**About this exercise**
Which lines below contain "typename"? Copy every one of them.

**Input data**
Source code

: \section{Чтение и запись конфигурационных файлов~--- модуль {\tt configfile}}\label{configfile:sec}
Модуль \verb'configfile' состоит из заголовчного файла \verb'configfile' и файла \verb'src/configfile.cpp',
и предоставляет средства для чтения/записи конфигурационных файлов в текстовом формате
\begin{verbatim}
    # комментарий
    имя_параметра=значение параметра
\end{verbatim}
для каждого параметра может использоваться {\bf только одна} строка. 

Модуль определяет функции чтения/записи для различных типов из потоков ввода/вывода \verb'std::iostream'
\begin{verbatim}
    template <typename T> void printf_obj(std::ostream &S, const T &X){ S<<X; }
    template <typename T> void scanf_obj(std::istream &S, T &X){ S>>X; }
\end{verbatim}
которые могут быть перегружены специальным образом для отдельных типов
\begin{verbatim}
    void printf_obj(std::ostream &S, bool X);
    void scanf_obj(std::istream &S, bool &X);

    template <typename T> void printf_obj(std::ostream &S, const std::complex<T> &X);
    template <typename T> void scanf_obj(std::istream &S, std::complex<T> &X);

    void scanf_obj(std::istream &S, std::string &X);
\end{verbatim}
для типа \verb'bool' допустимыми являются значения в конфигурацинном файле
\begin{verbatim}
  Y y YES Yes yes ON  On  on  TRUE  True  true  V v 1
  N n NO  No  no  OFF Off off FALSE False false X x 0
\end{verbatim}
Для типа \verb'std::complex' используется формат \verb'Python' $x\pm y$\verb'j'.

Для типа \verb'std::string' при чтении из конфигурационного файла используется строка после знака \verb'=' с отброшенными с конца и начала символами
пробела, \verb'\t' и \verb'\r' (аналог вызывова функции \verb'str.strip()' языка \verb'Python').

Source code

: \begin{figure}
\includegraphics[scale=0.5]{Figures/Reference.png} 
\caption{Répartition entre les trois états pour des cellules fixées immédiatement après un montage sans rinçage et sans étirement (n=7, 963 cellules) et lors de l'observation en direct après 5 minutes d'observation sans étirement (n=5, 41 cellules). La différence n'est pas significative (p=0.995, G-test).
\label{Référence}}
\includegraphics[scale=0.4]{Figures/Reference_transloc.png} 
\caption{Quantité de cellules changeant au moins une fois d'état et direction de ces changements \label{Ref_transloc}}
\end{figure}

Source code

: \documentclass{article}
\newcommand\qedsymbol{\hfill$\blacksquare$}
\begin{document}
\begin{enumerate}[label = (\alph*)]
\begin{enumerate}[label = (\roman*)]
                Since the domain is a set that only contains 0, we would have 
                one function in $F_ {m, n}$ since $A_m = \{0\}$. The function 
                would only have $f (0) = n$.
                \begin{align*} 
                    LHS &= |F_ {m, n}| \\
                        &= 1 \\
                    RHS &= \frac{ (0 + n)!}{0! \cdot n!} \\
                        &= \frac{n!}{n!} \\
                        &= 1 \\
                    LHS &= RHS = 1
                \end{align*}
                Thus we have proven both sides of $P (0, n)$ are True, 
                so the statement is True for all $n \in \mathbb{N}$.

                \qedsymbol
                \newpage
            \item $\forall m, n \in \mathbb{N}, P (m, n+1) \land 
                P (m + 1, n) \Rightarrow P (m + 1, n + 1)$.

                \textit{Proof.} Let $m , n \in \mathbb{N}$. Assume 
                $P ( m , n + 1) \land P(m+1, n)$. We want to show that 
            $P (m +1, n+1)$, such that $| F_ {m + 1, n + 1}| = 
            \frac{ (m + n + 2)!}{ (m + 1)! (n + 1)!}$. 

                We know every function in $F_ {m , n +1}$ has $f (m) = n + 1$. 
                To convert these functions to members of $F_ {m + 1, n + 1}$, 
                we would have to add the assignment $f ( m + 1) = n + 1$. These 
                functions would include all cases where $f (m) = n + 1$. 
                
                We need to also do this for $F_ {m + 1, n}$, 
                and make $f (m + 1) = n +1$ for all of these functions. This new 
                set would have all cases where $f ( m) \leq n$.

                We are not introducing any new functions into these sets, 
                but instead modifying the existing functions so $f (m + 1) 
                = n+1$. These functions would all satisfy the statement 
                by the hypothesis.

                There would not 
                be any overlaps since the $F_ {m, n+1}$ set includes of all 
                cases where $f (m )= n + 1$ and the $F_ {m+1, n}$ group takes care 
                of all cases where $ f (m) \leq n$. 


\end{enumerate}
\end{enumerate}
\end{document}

**Task answer**
    template <typename T> void printf_obj(std::ostream &S, const T &X){ S<<X; }
    template <typename T> void scanf_obj(std::istream &S, T &X){ S>>X; }
    template <typename T> void printf_obj(std::ostream &S, const std::complex<T> &X);
    template <typename T> void scanf_obj(std::istream &S, std::complex<T> &X);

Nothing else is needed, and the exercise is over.